Is it possible to tweak channel settings in callback or chan kotlinlang #coroutines

Is it possible to tweak channel settings in callba...

ursus

01/05/2022, 4:28 AM

Is it possible to tweak channel settings in callback or channelflow? or is it hardcoded to

BUFFERED

and expected for consumers to use

buffer

operator?

bezrukov

01/05/2022, 6:24 AM

Yes, the following

.buffer

doesn't create a new channel in this case, but modifies the underlying channel

Joffrey

01/05/2022, 9:38 AM

The doc of

callbackFlow

and

channelFlow

say it all:

A channel with the default buffer size is used. Use the buffer operator on the resulting flow to specify a user-defined value and to control what happens when data is produced faster than consumed, i.e. to control the back-pressure behavior.

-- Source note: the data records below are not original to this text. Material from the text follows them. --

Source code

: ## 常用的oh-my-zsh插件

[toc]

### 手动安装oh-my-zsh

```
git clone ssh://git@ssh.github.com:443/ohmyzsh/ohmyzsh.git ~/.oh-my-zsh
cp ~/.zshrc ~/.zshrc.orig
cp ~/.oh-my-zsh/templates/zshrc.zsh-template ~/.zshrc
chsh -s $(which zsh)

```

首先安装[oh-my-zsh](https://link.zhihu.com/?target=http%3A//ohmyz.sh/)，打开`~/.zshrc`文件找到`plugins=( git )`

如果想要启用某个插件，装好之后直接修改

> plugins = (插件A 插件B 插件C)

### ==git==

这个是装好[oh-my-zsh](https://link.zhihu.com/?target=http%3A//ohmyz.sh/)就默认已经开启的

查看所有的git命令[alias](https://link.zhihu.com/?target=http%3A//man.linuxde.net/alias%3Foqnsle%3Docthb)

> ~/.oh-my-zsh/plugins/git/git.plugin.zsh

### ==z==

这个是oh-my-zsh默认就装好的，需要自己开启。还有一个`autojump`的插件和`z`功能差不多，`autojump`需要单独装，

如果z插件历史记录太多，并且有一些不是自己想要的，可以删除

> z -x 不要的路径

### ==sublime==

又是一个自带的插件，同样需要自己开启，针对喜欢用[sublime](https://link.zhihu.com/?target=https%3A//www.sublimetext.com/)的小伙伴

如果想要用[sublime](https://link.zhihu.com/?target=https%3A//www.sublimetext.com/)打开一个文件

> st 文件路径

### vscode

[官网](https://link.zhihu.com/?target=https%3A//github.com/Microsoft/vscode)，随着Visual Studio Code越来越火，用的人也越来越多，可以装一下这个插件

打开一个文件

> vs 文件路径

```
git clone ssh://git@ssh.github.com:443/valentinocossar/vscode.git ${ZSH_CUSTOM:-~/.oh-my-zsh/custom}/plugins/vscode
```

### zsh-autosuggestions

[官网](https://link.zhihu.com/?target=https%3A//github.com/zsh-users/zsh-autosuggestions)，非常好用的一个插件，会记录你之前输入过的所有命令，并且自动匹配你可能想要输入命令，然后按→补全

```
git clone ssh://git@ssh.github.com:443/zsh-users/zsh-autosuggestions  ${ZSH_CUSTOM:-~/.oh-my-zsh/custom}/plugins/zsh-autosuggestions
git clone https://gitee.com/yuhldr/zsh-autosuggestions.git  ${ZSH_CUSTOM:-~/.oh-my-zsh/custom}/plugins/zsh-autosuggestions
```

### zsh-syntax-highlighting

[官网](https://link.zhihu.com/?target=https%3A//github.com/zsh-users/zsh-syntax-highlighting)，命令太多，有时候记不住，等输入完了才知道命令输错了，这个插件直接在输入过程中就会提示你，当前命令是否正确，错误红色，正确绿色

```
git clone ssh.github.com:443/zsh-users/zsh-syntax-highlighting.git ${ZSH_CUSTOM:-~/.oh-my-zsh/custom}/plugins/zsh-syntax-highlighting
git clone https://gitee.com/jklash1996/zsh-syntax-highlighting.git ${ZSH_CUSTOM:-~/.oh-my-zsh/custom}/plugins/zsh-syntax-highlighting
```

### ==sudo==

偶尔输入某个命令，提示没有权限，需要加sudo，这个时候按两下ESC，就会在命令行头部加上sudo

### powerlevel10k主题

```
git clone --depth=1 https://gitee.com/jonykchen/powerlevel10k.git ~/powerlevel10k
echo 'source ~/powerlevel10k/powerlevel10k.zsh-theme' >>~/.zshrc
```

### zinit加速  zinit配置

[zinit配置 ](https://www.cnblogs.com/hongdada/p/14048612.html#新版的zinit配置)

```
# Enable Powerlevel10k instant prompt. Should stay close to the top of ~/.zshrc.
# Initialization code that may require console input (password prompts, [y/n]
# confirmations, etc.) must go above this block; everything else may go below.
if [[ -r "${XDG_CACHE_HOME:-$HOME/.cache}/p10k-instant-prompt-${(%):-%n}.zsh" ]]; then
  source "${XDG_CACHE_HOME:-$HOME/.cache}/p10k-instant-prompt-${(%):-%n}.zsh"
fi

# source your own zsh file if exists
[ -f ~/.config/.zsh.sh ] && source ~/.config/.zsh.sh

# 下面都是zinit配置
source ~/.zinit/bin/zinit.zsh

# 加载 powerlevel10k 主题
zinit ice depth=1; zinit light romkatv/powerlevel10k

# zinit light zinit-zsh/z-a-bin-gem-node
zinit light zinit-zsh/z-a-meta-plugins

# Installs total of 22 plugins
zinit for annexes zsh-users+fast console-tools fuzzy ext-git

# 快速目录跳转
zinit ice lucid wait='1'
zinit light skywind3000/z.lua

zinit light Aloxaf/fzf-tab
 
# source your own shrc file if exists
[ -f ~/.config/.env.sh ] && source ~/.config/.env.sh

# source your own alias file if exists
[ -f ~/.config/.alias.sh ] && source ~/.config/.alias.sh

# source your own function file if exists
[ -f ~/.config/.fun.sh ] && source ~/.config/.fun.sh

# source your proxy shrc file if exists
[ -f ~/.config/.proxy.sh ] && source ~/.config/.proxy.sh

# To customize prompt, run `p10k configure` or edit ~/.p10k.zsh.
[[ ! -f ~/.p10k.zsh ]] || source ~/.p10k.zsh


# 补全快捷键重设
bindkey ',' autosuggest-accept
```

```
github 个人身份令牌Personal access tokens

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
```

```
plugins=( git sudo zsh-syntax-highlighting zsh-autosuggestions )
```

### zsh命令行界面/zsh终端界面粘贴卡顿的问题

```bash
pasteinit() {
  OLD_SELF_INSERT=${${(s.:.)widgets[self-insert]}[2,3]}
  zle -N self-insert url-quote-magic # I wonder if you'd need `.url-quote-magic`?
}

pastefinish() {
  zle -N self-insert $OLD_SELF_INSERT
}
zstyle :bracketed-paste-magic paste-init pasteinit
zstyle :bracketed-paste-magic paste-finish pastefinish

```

So yes, to change the default you should use

.buffer()

on the flow returned by

callbackFlow

Most of those channel-based operators are implemented in a smart way to perform operator "fusion". In those operators, there is a special paragraph mentioning how it's fused with others. Here is for instance the leading sentence of that paragraph in the doc of

buffer

Adjacent applications of channelFlow, flowOn, buffer, and produceIn are always fused so that only one properly configured channel is used for execution

ursus

01/05/2022, 12:48 PM

okay so if I have sometning like this https://github.com/cashapp/sqldelight/blob/master/extensions/coroutines-extensions/src/commonMain/kotlin/com/squareup/sqldelight/runtime/coroutines/FlowExtensions.kt#L36 then i'm SOL? (conflated forever)

ursus

01/05/2022, 12:54 PM

so does it really change it? is that what operator fusion is? or does it append and fingers crossed the downstream buffer can keep up, so upstream buffer wont overflow?

Joffrey

01/05/2022, 1:26 PM

The implementation you linked doesn't use

channelFlow

callbackFlow

, it's an implementation that manually creates its own channel, so the operator fusion cannot happen on the resulting flow in this case. I'm surprised it's implemented this way, this could be written as a

callbackFlow

ursus

01/05/2022, 1:29 PM

yes im aware, i was just getting at the fact that in general, if upstream loses the values, then downstream is sol (i.e that sqldelight implementation, or channelFlow if buffer overflows)

ursus

01/05/2022, 1:30 PM

but if you can actually change the underlying channel in channel flow, then that statement doesnt apply (i.e. downstream can guarantee upstream wont lose anything, right?) or is it just fingers crossed?

ursus

01/05/2022, 1:31 PM

also, this opfusion is new to me, how "far" downstream does it work? anywhere? I presume they conflate as optimization. If I were to change the lib to callbackflow+conflate; and then in userspace add buffer(unlimited) operator, then will userdpace buffer win?

Joffrey

01/05/2022, 2:56 PM

this opfusion is new to me, how "far" downstream does it work? anywhere?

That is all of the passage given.